I particularly recommend "Why Information
Security is Hard - An Economic Perspective"
(http://www.ftp.cl.cam.ac.uk/ftp/users/rja14/econ.pdf) a 2001 paper detailing
the economic reasons that people and companies do not always have the incentive
to make the world safer. Ross
wrote one of the best security books around, "Security
Engineering." He has now put the book on-line for free downloading (http://www.cl.cam.ac.uk/~rja14/book.html) even
though it's still for sale. Ross,
and, I assume, Wiley, the publisher of the book, are betting that making the
book available for free will increase sales of the printed edition.
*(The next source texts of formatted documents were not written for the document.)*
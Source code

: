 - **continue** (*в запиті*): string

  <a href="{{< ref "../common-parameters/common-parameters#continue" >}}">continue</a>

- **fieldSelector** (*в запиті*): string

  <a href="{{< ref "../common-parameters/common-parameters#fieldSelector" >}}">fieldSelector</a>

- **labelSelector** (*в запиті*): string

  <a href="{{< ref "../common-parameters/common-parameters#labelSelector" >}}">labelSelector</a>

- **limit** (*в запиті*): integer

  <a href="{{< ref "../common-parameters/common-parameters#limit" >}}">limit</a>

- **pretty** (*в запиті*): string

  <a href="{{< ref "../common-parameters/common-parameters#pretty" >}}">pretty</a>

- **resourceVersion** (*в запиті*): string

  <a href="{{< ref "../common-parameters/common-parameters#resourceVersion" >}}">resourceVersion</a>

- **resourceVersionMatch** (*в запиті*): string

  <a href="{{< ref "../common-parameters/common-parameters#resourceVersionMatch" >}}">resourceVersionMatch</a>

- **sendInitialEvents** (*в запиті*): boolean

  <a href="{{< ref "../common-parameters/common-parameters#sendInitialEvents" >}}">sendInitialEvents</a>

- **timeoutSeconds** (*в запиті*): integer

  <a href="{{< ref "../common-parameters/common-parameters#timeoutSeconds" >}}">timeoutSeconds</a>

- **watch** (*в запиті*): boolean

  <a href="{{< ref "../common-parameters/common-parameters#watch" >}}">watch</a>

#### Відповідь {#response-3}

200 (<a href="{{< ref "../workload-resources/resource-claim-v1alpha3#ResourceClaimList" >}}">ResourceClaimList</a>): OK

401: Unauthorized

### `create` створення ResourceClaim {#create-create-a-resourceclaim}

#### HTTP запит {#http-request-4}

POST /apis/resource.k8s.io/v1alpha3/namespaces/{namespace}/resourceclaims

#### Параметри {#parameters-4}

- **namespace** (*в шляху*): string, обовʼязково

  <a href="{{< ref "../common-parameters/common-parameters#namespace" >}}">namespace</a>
Ross explains his decision to put the book on-line on his
web page. "My goal in making
the book freely available is twofold. First, I want to reach the widest
possible audience, especially among poor students. Second, I am a pragmatic
libertarian on free culture and free software issues; I think that many
publishers (especially of music and software) are too defensive of copyright. I
don't expect to lose money by making this book available for free: more people
will read it, and those of you who find it useful will hopefully buy a copy.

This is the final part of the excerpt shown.